To download the data set, you need to take the following steps:
Step | Action |
---|---|
1 | Navigate to the download page of the Middle Super Output Area population estimates: [Link] |
2 | Download the file Mid-2020: SAPE23DT4 to your computer. |
3 | Because the file that you have now downloaded is a zip file, we first need to extract the file before we can use it. To unzip the file you can use the built-in functionality of your computer’s operating system. For Windows: right click on the zip file, select Extract All, and then follow the instructions. For Mac OS: double-click the zip file. |
4 | Open the file in Microsoft Excel or any other spreadsheet software. Please note that the instructions provided below use only cover Microsoft Excel. |
5 | Once opened your file should look similar as the screenshot in Figure 4.2. |
The download file will be in proper excel format .xlsx
. The file name will look annoyingly look finicky: sape23dt4mid2020msoasyoaestimatesunformatted.xlsx
. This is typical of an ONS data. The file probably does not look exactly like you thought it would because we do not directly see any data! In fact, ONS has put the data on different tabs. Some of these tabs contain the actual data, whilst others contain some meta-data and notes and definitions. The data that we want to use is found on the Mid-2020 Persons
tab: the total number of people living in each MSOA. The problem we have now, however, is that the data as it is right now cannot be read into R without causing us lots of problems down the road. So even though we have the data we want to work with at our finger tips, we are not yet ready to read our data set into R! So, in video below, we will show you how to create a csv
from the data that we want to use.
Follow the instructions for cleaning the data set manually. These are the steps that you need to take to turn the downloaded data into a csv
:
Step | Action |
---|---|
1 | Open the downloaded file in Microsoft Excel and activate the Mid-2020 Persons tab. |
2 | Highlight the columns: MSOA Code, MSOA Name, LA Code (2018 boundaries), LA name (2018 boundaries), LA Code (2020 boundaries), LA name (2020 boundaries), and All Ages.

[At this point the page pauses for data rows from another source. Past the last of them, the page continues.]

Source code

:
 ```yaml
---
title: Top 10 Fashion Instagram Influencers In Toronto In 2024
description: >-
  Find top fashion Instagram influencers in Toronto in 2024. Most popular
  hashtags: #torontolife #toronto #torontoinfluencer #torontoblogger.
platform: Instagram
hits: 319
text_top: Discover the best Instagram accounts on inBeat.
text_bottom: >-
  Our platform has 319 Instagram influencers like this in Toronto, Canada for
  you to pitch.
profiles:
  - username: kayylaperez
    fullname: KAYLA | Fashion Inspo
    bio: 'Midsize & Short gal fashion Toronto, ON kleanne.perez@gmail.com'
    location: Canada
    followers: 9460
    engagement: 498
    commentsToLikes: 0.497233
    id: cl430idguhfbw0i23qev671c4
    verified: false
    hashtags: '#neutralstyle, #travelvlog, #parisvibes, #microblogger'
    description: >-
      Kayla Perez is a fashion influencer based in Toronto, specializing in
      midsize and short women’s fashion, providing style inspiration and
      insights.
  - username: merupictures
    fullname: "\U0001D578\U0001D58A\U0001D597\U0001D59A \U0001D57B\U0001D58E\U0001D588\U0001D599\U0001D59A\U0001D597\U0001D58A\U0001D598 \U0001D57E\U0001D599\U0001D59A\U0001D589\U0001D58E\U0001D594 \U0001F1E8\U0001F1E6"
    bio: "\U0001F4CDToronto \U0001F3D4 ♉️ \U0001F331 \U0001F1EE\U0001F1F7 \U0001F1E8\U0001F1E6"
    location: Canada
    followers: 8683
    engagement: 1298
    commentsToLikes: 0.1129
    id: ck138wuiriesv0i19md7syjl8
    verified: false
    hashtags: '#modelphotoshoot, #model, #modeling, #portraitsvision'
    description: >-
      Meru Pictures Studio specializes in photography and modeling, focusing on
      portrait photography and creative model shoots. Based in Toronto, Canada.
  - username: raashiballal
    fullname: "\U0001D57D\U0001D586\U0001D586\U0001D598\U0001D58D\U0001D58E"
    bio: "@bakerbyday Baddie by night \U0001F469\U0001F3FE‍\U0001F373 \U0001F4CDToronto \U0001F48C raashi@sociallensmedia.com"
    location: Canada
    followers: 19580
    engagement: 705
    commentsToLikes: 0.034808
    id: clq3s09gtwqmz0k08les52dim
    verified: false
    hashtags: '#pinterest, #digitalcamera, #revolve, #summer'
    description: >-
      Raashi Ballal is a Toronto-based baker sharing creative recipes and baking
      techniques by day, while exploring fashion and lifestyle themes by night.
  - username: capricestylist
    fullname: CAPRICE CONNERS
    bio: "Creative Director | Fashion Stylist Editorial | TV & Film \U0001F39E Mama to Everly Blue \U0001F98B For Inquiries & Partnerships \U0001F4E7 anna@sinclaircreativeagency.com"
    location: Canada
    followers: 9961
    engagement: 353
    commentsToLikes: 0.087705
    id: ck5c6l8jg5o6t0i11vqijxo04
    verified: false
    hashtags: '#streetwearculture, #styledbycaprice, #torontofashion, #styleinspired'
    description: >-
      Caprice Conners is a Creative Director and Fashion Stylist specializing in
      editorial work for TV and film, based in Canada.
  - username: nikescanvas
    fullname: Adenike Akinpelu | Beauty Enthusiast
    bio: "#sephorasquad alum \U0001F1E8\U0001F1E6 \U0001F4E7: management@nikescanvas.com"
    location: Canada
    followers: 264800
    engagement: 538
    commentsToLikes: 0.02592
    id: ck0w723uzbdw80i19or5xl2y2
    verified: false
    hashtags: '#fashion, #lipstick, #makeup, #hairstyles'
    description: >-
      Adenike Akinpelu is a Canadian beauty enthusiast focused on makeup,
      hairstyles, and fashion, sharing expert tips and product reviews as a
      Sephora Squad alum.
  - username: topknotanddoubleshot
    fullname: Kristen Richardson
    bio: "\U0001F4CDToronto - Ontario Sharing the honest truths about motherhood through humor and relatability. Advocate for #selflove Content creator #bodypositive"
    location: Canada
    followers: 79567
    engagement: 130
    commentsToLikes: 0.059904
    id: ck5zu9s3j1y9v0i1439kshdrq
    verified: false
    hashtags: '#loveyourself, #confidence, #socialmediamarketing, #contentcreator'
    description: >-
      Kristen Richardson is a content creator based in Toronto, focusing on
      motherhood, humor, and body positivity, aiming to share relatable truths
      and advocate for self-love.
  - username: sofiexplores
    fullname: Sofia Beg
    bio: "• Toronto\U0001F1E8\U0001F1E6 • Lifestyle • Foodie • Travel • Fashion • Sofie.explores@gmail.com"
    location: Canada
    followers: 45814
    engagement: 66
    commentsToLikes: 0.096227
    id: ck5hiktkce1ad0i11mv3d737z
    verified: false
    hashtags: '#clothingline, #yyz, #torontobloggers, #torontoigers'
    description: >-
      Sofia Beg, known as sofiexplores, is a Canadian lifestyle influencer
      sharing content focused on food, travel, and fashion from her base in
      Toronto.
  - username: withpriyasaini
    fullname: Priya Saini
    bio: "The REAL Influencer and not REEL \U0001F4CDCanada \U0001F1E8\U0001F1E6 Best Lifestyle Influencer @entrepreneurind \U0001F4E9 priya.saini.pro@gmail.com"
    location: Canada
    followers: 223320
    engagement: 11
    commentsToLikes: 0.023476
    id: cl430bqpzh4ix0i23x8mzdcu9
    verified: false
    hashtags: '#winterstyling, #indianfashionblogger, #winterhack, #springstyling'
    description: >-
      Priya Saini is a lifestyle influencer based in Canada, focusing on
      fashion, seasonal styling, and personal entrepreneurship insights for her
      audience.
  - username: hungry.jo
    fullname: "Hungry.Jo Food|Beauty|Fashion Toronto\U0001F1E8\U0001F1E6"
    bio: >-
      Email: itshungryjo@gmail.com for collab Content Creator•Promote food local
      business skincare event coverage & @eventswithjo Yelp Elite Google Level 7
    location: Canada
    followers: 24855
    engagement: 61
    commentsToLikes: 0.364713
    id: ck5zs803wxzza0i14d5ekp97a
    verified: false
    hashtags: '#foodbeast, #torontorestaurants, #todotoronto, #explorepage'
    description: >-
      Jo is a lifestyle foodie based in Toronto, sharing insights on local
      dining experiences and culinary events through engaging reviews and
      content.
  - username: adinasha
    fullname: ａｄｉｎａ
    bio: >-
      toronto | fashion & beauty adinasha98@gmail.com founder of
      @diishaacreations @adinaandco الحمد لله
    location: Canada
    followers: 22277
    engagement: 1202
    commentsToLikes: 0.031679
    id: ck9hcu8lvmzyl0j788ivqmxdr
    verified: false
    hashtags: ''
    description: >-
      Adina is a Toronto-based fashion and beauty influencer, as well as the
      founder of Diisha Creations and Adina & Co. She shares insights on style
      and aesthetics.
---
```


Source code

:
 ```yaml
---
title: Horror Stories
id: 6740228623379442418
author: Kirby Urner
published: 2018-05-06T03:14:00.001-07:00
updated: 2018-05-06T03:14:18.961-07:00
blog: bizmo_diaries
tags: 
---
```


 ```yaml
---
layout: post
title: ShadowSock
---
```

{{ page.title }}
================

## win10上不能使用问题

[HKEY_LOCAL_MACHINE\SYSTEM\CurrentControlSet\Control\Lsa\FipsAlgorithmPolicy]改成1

Do make sure that you do not include any of the whitespace or empty rows. |
3 | Scroll down all the way to the bottom of the file. Now hold down the shift button and click on the last value in the All Ages column. This value should be 9,722. All data should now be selected. |
4 | Now all the data that we need are selected we can copy them by right clicking and in the context menu opting for the copy option. Of course, you can also simply use control + c (Windows) or command + c (Mac OS). |
5 | Open a new, empty spreadsheet and paste the copied data into this new, empty spreadsheet. You can paste your copied data by right clicking on the first cell (A1) and in the context menu opting for the paste option. Of course, you can also simply use control + v (Windows) or command + v (Mac OS). |
6 | Conduct a visual check to make sure that you copied all the data. |
7 | Conduct a visual check to make sure that you did not copy any additional data. |
8 | Remove all formatting and make sure that empty columns are indeed empty. |
9 | Save this file as a midyear2020.csv . Make sure that you select csv as your file format (e.g. CSV UTF8 (Comma-delimited) (.csv) ). |
10 | Inspect your data in a text editor such as Wordpad or Textedit to make sure the file you created is indeed a comma-separated file. |
Now, for the moment of truth: let’s try and see if we can load our data into R! Of course, you will first need to upload your csv
file to RStudio Server and set your working directory so that R can find the file - but you should be able to do that without any problems by now.
Questions
- Inspect the column names. Why do you think that they slightly differ from the ones that we saw in Microsoft Excel?
- How many rows does the
midyear
dataframe have? - How many columns does the
midyear
dataframe have?
The column names may seem a little complicated but in fact simply refer to some of the administrative geographies that the ONS uses for their statistics. Don’t worry if you do not fully understand these as they are notoriously complicated and confusing!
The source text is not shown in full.